La barca estaba agitada, las olas la movían de un sitio para otro. Era lógico el miedo. La tormenta en el mar debe ser un drama que, para los que lo viven, va de aumento en aumento. Cada minuto se hace una hora, cada segundo un minuto. En otro tiempo los discípulos de Jesús mientras pescaban. Hoy, en tiempo presente, miles de personas cada año abandonan su hogar en busca de un trabajo digno, de una vida con comida, de un lugar con techo, y después de largas caminatas por los desiertos, como también Jesús un día, atraviesan el mar en lanchas, pateras o cayucos, como queramos llamarle, sin condiciones físicas ni psíquicas. Hoy traemos aquí su grito desesperado: Señor, sálvanos que perecemos.
Traemos también nuestros gritos y miedos: el miedo de no tener trabajo, de que el dinero no nos llegue a final de mes, de los amigos y familiares que han tenido que ausentarse en busca de algo mejor, el miedo de nuestros egoísmos y el de los demás que impiden desarrollarnos, el miedo de las guerras e injusticias, el miedo de nuestra superficialidad, el miedo a nosotros mismos, y, sobre todo, traemos también el miedo que nosotros, personalmente, nuestras comunidades, la propia Iglesia, tiene o puede tener al Evangelio, a su desarrollo entre nosotros, a vivir las bienaventuranzas, a practicar sus valores que nos llevarían a amar sin medida y sin esperar nada a cambio.

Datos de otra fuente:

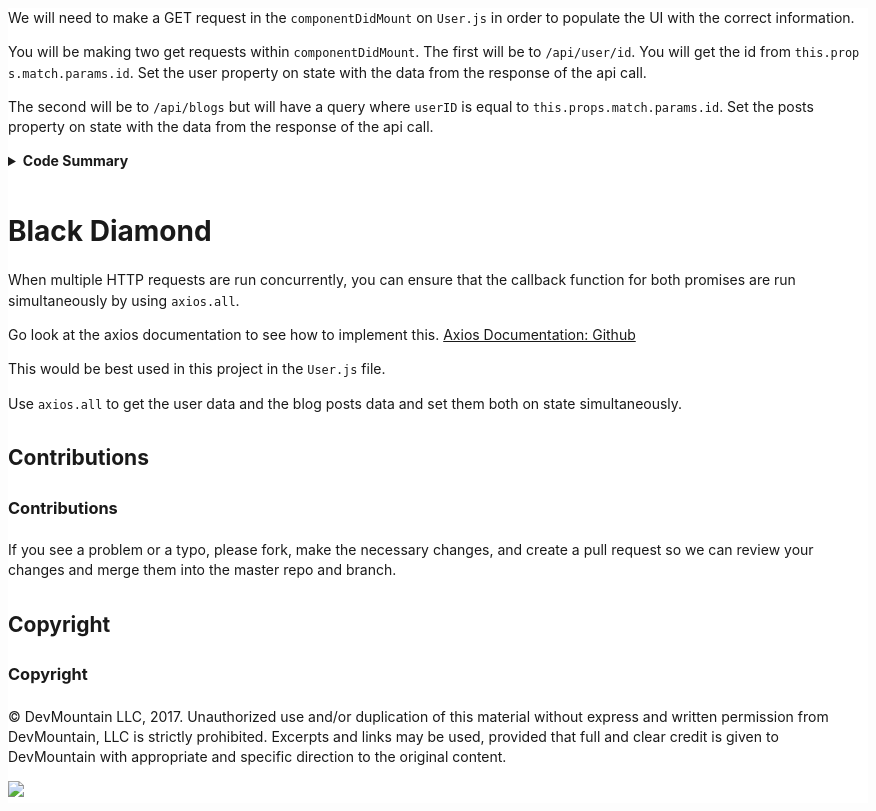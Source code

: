 We will need to make a GET request in the `componentDidMount` on `User.js` in order to populate the UI with the correct information. 

You will be making two get requests within `componentDidMount`. The first will be to `/api/user/id`. You will get the id from `this.props.match.params.id`. Set the user property on state with the data from the response of the api call. 

 The second will be to `/api/blogs` but will have a query where `userID` is equal to `this.props.match.params.id`. Set the posts property on state with the data from the response of the api call.


<details><summary><b>Code Summary</b></summary></details>


# Black Diamond

When multiple HTTP requests are run concurrently, you can ensure that the callback function for both promises are run simultaneously by using `axios.all`.

Go look at the axios documentation to see how to implement this. <a href="https://github.com/axios/axios">Axios Documentation: Github</a>

This would be best used in this project in the `User.js` file.

Use `axios.all` to get the user data and the blog posts data and set them both on state simultaneously.

## Contributions

### Contributions

#### 
 
If you see a problem or a typo, please fork, make the necessary changes, and create a pull request so we can review your changes and merge them into the master repo and branch.

## Copyright

### Copyright

#### 

© DevMountain LLC, 2017. Unauthorized use and/or duplication of this material without express and written permission from DevMountain, LLC is strictly prohibited. Excerpts and links may be used, provided that full and clear credit is given to DevMountain with appropriate and specific direction to the original content.

<img src="https://devmounta.in/img/logowhiteblue.png" width="250">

Nuestros miedos, sí, pero también los miedos de los que físicamente atraviesan las tormentas del amor se convierte hoy en grito: Sálvanos, Señor, que perecemos, con la confianza de quedarnos maravillados pues los vientos y el mar le siguen obedeciendo. Eso sí, hay vientos que para que dejen de soplar con fuerza, necesitan de nuestra entereza y firmeza, y, sobre todo, de nuestra fidelidad.